Prompt. Starting at the top of the entries below, set down each line exactly as written, and stop after the line containing "<summary>In <code>4.10</code>: Duplicate, Full".

Stored data entries.
Content starts

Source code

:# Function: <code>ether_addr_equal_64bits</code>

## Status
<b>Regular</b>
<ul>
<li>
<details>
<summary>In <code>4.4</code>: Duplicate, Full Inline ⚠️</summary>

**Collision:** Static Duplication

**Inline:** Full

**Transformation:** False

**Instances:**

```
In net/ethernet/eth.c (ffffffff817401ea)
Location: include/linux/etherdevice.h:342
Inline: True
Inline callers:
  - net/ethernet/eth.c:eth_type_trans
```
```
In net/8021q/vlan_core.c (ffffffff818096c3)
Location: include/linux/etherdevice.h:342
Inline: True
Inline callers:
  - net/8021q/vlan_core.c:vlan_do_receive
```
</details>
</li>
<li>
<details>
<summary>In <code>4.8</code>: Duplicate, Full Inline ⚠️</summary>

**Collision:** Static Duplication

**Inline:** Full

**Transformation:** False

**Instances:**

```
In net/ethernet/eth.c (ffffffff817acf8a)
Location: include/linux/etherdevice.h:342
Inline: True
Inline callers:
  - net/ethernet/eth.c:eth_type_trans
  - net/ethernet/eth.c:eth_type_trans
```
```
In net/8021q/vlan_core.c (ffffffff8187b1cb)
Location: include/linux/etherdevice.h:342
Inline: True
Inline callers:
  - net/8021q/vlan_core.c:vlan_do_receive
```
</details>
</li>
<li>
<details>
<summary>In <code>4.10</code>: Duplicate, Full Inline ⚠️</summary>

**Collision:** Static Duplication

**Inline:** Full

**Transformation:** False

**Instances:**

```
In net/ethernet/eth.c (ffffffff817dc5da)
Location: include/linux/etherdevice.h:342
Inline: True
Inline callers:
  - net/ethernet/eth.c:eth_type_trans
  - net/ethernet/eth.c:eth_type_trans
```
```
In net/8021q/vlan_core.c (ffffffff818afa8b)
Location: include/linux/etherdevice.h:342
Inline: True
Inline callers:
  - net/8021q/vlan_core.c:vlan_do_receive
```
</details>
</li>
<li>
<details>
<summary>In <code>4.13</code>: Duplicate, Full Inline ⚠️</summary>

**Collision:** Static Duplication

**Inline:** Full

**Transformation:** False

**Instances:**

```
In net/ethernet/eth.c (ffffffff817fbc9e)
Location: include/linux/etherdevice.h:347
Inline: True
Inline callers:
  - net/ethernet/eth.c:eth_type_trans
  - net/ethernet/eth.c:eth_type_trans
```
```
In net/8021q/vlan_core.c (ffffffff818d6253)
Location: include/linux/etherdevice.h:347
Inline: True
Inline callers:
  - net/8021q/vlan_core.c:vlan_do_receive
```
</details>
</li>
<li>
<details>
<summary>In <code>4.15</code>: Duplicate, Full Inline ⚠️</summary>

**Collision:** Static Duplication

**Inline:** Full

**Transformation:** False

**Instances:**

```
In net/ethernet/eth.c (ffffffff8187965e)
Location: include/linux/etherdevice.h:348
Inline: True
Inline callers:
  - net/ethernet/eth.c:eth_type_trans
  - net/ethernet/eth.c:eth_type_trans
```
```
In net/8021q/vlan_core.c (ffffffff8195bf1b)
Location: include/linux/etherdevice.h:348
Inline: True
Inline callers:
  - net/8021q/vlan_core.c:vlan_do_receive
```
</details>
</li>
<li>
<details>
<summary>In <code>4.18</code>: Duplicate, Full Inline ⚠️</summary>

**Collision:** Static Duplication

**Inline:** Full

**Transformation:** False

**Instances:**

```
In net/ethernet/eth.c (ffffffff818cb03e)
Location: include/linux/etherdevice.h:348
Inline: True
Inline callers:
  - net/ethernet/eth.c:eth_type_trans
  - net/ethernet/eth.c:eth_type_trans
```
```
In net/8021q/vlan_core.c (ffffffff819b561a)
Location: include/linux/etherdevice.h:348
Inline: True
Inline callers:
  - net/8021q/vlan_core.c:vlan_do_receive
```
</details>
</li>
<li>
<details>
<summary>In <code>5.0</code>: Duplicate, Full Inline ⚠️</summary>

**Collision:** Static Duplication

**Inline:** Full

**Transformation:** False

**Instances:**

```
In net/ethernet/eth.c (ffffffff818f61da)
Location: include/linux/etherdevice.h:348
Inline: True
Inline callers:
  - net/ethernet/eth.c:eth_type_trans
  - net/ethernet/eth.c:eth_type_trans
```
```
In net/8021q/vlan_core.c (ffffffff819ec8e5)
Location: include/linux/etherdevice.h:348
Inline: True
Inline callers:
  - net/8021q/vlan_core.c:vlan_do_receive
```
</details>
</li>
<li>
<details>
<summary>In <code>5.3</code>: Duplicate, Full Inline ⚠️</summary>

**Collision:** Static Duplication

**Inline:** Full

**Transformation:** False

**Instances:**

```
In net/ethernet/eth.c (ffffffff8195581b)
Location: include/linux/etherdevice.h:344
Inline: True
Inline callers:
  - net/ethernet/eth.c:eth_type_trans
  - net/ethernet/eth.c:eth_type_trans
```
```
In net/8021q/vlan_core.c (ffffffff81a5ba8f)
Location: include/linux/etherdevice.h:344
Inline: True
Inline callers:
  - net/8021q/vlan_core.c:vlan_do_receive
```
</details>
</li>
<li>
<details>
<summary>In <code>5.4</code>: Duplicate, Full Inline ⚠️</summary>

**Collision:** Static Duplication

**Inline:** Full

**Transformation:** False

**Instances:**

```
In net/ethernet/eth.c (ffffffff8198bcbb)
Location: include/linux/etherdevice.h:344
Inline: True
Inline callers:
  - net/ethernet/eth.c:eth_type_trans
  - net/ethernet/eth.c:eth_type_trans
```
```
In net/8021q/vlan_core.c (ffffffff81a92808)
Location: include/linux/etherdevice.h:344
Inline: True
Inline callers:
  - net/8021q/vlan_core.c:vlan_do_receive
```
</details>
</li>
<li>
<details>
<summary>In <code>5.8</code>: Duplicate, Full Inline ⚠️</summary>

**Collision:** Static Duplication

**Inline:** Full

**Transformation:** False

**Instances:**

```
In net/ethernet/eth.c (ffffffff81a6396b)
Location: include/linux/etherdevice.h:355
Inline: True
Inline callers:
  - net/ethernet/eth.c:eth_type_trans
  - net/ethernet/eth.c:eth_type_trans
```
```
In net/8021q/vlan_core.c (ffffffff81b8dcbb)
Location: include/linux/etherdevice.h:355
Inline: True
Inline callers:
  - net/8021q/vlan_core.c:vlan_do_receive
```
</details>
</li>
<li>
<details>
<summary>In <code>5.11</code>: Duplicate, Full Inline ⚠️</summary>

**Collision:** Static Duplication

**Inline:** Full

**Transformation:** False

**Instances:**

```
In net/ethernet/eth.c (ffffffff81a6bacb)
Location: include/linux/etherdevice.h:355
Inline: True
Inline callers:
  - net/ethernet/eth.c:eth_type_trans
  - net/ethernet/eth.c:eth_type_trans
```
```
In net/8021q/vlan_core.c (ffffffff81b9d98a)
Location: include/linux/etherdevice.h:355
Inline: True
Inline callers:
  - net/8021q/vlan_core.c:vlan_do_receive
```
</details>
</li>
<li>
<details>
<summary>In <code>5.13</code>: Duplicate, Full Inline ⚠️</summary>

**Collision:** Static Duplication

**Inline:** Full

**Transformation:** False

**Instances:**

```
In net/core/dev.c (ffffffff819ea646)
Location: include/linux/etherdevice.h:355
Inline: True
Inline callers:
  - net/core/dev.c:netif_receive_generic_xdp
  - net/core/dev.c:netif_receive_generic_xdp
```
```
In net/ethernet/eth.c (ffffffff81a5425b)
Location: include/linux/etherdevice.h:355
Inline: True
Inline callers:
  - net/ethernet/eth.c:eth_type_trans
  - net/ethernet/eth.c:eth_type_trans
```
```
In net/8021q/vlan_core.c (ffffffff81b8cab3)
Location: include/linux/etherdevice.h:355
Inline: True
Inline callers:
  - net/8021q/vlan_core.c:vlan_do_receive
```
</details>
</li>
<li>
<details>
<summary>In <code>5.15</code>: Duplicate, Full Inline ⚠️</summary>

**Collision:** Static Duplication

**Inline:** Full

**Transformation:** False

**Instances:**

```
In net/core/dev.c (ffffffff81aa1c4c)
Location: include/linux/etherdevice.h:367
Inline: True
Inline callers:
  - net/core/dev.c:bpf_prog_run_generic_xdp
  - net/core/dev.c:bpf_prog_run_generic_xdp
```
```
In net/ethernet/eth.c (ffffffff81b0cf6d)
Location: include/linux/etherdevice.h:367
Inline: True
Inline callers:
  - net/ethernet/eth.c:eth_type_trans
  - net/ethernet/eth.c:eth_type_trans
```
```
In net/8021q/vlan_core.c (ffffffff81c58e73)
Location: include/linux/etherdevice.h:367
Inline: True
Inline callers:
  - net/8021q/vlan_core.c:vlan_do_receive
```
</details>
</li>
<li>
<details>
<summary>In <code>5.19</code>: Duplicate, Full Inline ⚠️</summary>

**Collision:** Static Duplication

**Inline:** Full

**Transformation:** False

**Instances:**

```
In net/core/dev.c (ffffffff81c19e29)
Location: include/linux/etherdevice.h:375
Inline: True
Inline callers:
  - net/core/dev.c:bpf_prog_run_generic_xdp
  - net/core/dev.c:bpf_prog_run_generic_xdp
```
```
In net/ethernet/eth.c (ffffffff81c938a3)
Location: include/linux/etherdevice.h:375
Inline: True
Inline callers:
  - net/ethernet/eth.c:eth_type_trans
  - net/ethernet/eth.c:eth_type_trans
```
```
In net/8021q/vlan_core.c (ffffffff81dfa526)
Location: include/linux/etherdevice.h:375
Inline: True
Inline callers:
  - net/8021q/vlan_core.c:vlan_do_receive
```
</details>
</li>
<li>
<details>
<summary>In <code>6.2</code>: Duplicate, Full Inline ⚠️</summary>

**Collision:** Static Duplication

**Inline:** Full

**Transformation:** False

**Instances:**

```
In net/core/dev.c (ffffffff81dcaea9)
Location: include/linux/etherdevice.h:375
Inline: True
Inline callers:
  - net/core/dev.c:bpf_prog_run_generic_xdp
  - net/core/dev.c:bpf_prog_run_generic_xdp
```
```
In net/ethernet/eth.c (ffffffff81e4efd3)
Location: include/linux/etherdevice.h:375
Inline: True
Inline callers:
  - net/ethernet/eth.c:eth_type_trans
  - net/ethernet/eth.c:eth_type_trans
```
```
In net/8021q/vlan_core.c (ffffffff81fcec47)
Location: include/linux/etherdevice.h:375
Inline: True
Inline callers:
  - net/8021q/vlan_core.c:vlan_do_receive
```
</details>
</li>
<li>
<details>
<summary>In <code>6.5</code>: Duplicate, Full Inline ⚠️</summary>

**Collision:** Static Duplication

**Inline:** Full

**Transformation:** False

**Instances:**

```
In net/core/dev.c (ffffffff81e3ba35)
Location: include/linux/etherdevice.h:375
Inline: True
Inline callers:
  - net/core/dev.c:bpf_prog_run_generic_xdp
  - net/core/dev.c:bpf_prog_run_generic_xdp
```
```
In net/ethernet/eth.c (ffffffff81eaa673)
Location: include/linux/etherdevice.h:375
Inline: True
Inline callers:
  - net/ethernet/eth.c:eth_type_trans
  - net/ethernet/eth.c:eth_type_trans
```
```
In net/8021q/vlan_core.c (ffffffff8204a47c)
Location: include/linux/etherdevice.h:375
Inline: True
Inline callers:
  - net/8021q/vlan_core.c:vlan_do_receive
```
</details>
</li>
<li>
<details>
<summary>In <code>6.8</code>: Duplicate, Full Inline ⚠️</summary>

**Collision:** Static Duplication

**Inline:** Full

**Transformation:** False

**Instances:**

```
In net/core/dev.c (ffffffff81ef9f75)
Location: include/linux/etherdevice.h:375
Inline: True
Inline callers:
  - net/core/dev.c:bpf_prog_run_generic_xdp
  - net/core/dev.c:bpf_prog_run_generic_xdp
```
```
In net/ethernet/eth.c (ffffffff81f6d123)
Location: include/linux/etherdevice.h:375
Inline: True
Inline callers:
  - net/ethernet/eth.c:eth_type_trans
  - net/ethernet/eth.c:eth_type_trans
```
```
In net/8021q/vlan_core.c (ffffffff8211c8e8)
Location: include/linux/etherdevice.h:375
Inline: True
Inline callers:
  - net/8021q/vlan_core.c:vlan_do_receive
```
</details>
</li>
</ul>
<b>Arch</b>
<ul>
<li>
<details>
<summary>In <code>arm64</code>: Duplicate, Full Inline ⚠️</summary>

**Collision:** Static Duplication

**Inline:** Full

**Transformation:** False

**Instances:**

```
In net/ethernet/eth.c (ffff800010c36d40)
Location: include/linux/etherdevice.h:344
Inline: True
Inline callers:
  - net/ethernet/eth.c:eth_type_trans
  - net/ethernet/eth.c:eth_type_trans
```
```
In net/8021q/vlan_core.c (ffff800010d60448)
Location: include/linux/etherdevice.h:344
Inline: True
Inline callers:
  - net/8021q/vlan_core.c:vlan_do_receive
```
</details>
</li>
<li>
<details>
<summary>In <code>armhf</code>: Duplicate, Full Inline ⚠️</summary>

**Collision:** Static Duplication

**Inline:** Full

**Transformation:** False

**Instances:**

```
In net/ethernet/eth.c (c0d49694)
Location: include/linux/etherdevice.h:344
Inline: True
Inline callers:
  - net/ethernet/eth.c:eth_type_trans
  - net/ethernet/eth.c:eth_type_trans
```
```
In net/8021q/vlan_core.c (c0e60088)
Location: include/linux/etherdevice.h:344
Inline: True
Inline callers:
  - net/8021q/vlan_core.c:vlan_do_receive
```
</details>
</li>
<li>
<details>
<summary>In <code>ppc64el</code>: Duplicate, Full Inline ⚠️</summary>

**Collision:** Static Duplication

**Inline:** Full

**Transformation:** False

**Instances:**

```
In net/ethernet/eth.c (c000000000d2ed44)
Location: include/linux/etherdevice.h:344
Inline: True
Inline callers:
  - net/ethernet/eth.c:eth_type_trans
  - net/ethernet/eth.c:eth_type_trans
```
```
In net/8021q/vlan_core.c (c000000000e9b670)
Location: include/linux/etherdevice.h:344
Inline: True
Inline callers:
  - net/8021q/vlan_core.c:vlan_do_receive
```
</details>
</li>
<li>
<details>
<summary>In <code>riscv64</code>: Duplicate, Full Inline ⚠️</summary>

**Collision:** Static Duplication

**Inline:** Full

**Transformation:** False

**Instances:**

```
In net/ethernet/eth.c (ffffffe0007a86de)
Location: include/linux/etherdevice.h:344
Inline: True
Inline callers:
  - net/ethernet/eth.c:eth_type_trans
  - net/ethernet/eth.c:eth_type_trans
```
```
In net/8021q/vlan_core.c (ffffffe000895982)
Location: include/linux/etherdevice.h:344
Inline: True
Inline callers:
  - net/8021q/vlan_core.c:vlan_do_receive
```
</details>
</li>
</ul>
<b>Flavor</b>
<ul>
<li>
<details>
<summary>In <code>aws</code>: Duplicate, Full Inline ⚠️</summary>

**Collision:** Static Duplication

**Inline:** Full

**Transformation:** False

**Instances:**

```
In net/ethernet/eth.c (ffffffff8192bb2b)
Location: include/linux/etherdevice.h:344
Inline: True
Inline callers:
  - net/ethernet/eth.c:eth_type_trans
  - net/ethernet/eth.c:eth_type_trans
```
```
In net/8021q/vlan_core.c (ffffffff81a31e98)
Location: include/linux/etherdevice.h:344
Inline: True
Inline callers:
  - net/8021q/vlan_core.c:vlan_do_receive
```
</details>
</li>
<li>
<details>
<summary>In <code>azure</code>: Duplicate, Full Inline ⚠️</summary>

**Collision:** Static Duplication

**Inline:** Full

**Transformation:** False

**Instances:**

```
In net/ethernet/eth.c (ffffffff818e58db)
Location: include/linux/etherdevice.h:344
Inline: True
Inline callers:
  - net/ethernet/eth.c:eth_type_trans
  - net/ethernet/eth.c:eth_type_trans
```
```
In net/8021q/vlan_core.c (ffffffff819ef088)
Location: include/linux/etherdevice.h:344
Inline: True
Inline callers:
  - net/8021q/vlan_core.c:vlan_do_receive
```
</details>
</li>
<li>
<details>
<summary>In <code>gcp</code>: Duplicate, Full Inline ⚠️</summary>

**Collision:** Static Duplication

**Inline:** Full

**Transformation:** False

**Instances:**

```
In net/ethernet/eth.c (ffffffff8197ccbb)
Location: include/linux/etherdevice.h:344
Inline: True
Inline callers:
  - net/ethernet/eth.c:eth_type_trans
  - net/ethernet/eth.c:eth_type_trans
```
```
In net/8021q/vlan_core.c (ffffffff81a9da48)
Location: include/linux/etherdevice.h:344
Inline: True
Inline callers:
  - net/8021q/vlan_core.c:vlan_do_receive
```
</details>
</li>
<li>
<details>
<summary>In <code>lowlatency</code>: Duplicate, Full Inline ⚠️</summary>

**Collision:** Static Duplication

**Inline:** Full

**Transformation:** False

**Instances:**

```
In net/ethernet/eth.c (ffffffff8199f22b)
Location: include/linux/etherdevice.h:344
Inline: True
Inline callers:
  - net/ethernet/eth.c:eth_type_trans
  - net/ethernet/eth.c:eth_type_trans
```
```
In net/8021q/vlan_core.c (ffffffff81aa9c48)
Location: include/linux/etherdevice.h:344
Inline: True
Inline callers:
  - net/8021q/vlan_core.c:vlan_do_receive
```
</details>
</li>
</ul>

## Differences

Content ends

Response.
Source code

:# Function: <code>ether_addr_equal_64bits</code>

## Status
<b>Regular</b>
<ul>
<li>
<details>
<summary>In <code>4.4</code>: Duplicate, Full Inline ⚠️</summary>

**Collision:** Static Duplication

**Inline:** Full

**Transformation:** False

**Instances:**

```
In net/ethernet/eth.c (ffffffff817401ea)
Location: include/linux/etherdevice.h:342
Inline: True
Inline callers:
  - net/ethernet/eth.c:eth_type_trans
```
```
In net/8021q/vlan_core.c (ffffffff818096c3)
Location: include/linux/etherdevice.h:342
Inline: True
Inline callers:
  - net/8021q/vlan_core.c:vlan_do_receive
```
</details>
</li>
<li>
<details>
<summary>In <code>4.8</code>: Duplicate, Full Inline ⚠️</summary>

**Collision:** Static Duplication

**Inline:** Full

**Transformation:** False

**Instances:**

```
In net/ethernet/eth.c (ffffffff817acf8a)
Location: include/linux/etherdevice.h:342
Inline: True
Inline callers:
  - net/ethernet/eth.c:eth_type_trans
  - net/ethernet/eth.c:eth_type_trans
```
```
In net/8021q/vlan_core.c (ffffffff8187b1cb)
Location: include/linux/etherdevice.h:342
Inline: True
Inline callers:
  - net/8021q/vlan_core.c:vlan_do_receive
```
</details>
</li>
<li>
<details>
<summary>In <code>4.10</code>: Duplicate, Full Inline ⚠️</summary>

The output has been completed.